[Items from a dataset]
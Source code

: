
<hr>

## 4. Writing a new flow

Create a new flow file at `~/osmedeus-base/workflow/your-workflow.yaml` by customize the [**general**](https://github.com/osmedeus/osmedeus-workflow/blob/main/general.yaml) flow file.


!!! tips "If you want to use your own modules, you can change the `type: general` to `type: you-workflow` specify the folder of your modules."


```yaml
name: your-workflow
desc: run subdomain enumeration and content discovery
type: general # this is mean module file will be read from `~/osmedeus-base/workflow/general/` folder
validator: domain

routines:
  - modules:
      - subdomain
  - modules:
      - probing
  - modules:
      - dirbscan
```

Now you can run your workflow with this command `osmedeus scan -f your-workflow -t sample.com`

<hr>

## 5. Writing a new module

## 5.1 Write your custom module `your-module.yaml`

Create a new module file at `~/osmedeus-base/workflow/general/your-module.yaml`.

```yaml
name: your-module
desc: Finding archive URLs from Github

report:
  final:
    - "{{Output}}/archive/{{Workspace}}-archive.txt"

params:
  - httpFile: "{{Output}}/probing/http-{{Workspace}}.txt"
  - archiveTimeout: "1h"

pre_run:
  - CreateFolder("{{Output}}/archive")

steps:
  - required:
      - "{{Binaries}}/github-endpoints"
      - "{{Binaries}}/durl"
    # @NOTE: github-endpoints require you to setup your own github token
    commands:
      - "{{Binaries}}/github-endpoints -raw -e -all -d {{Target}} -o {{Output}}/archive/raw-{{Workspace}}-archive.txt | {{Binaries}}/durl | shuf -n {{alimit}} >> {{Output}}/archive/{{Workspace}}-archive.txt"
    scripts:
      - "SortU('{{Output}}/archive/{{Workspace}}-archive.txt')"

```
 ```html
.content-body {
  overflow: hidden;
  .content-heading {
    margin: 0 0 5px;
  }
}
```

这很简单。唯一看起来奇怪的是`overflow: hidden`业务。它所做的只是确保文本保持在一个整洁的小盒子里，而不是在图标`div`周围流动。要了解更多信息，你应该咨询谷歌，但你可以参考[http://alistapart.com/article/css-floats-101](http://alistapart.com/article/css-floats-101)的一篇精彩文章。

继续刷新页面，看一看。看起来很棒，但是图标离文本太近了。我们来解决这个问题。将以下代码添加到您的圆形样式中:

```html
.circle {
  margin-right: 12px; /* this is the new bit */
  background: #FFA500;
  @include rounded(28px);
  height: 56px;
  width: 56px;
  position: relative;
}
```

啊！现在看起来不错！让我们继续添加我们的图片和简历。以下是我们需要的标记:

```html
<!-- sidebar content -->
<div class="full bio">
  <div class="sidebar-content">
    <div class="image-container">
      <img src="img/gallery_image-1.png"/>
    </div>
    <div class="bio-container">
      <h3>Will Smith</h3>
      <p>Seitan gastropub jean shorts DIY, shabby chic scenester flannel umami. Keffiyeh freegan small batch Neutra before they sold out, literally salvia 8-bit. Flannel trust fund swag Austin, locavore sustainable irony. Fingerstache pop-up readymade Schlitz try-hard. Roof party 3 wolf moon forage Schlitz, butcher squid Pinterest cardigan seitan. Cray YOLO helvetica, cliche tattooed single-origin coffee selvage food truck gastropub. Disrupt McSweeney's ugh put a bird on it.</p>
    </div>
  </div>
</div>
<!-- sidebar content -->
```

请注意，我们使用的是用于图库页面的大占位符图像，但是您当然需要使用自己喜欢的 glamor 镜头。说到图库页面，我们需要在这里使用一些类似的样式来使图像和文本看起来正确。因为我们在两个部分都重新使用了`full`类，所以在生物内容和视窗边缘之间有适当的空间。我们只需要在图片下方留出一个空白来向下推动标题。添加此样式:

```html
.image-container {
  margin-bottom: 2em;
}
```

WORK INSTRUCTION: Repeat all of the data exactly as given.

SOLUTION TO THE PROBLEM:
Source code

:
<hr>

## 4. Writing a new flow

Create a new flow file at `~/osmedeus-base/workflow/your-workflow.yaml` by customize the [**general**](https://github.com/osmedeus/osmedeus-workflow/blob/main/general.yaml) flow file.


!!! tips "If you want to use your own modules, you can change the `type: general` to `type: you-workflow` specify the folder of your modules."


```yaml
name: your-workflow
desc: run subdomain enumeration and content discovery
type: general # this is mean module file will be read from `~/osmedeus-base/workflow/general/` folder
validator: domain

routines:
  - modules:
      - subdomain
  - modules:
      - probing
  - modules:
      - dirbscan
```

Now you can run your workflow with this command `osmedeus scan -f your-workflow -t sample.com`

<hr>

## 5. Writing a new module

## 5.1 Write your custom module `your-module.yaml`

Create a new module file at `~/osmedeus-base/workflow/general/your-module.yaml`.

```yaml
name: your-module
desc: Finding archive URLs from Github

report:
  final:
    - "{{Output}}/archive/{{Workspace}}-archive.txt"

params:
  - httpFile: "{{Output}}/probing/http-{{Workspace}}.txt"
  - archiveTimeout: "1h"

pre_run:
  - CreateFolder("{{Output}}/archive")

steps:
  - required:
      - "{{Binaries}}/github-endpoints"
      - "{{Binaries}}/durl"
    # @NOTE: github-endpoints require you to setup your own github token
    commands:
      - "{{Binaries}}/github-endpoints -raw -e -all -d {{Target}} -o {{Output}}/archive/raw-{{Workspace}}-archive.txt | {{Binaries}}/durl | shuf -n {{alimit}} >> {{Output}}/archive/{{Workspace}}-archive.txt"
    scripts:
      - "SortU('{{Output}}/archive/{{Workspace}}-archive.txt')"

```
 ```html
.content-body {
  overflow: hidden;
  .content-heading {
    margin: 0 0 5px;
  }
}
```

这很简单。唯一看起来奇怪的是`overflow: hidden`业务。它所做的只是确保文本保持在一个整洁的小盒子里，而不是在图标`div`周围流动。要了解更多信息，你应该咨询谷歌，但你可以参考[http://alistapart.com/article/css-floats-101](http://alistapart.com/article/css-floats-101)的一篇精彩文章。

继续刷新页面，看一看。看起来很棒，但是图标离文本太近了。我们来解决这个问题。将以下代码添加到您的圆形样式中:

```html
.circle {
  margin-right: 12px; /* this is the new bit */
  background: #FFA500;
  @include rounded(28px);
  height: 56px;
  width: 56px;
  position: relative;
}
```

啊！现在看起来不错！让我们继续添加我们的图片和简历。以下是我们需要的标记:

```html
<!-- sidebar content -->
<div class="full bio">
  <div class="sidebar-content">
    <div class="image-container">
      <img src="img/gallery_image-1.png"/>
    </div>
    <div class="bio-container">
      <h3>Will Smith</h3>
      <p>Seitan gastropub jean shorts DIY, shabby chic scenester flannel umami. Keffiyeh freegan small batch Neutra before they sold out, literally salvia 8-bit. Flannel trust fund swag Austin, locavore sustainable irony. Fingerstache pop-up readymade Schlitz try-hard. Roof party 3 wolf moon forage Schlitz, butcher squid Pinterest cardigan seitan. Cray YOLO helvetica, cliche tattooed single-origin coffee selvage food truck gastropub. Disrupt McSweeney's ugh put a bird on it.</p>
    </div>
  </div>
</div>
<!-- sidebar content -->
```

请注意，我们使用的是用于图库页面的大占位符图像，但是您当然需要使用自己喜欢的 glamor 镜头。说到图库页面，我们需要在这里使用一些类似的样式来使图像和文本看起来正确。因为我们在两个部分都重新使用了`full`类，所以在生物内容和视窗边缘之间有适当的空间。我们只需要在图片下方留出一个空白来向下推动标题。添加此样式:

```html
.image-container {
  margin-bottom: 2em;
}
```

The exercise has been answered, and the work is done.